Bahrain opposition starts F1 protests week
Hundreds of Bahrainis demonstrated on Sunday after a Shiite opposition call for a week of pro-democracy protests to coincide with the F1 Grand Prix to be hosted by the Gulf state.
Waving red and white Bahraini flags and holding pictures of jailed Shiite activist Abdulhadi al-Khawaja, who is on hunger strike, the protesters called for the ouster of the kingdom's prime minister.
"Leave Khalifa, leave," they chanted as they marched in the Shiite village of Bilad al-Qadim, referring to Prince Khalifa bin Salman Al-Khalifa, in office since 1971.
Sunday's protest was the first in a week of daily demonstrations and sit-ins called by Al-Wefaq, Bahrain's largest Shiite bloc, planned to last through the end of the controversial Grand Prix race scheduled for April 22.
Al-Wefaq said the pro-democracy protests under the banner of ‘steadfastness and challenge’ would take place in Shiite villages on the outskirts of Manama, including one on Tuesday near Bahrain's international airport.
Bahrain, where the majority of the population is Shiite Muslim, is ruled by the Sunni Al-Khalifa dynasty.
Al-Wefaq said there are no plans for protests near the Sakhir circuit where the race will be held. However, the ‘Revolution of February 14’ youth group, whose members have repeatedly clashed with security forces, has called for ‘three days of rage’ from April 20 to 22 in protest at the decision by motorsport chiefs to go ahead with the race.
Al-Wefaq leader Abdel Jalil Khalil said the bloc would not try to prevent the event but was organising protests to ‘take advantage of this week's race to highlight our political and democratic demands’.
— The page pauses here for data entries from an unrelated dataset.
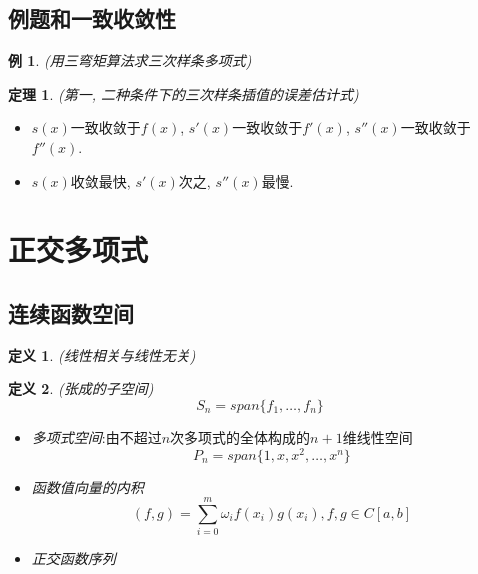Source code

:\documentclass[twoside]{article}
\newtheorem{theorem}{定理}[section]
\newtheorem{definition}{定义}[section]
\newtheorem{eg}{例}[section]
\begin{document}
\subsection{例题和一致收敛性}
\begin{eg}
  (用三弯矩算法求三次样条多项式)
\end{eg}
\begin{theorem}
  (第一, 二种条件下的三次样条插值的误差估计式)
  \end{theorem}
\begin{itemize}
  \item $s(x)$一致收敛于$f(x)$, $s'(x)$一致收敛于$f'(x)$, $s''(x)$一致收敛于$f''(x)$.
  \item $s(x)$收敛最快, $s'(x)$次之, $s''(x)$最慢.
\end{itemize}

\section{正交多项式}
\subsection{连续函数空间}
\begin{definition}
  (线性相关与线性无关)
\end{definition}
\begin{definition}
  (张成的子空间)
  \begin{equation}
    S_n = span\{f_1, \ldots, f_n\}
  \end{equation}
\end{definition}
\begin{itemize}
  \item \textit{多项式空间}:由不超过$n$次多项式的全体构成的$n+1$维线性空间
    \begin{equation}
      P_n = span\{1,x,x^2,\ldots, x^n\}
    \end{equation}
  \item \textit{函数值向量的内积}
    \begin{equation}
      (f,g) = \sum^m_{i=0} \omega_i f(x_i) g(x_i), f,g\in C[a,b]
    \end{equation}
  \item \textit{正交函数序列}
\end{itemize}
\end{document}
Foreign journalists have been routinely blocked from entering the tiny island state since the government cracked down on an uprising in February-March 2011 that killed 35 people, according to an independent probe. The Grand Prix controversy has once again swung the international media spotlight on the troubled kingdom, an opportunity the opposition says it will use to publicise demands for greater equality and democracy.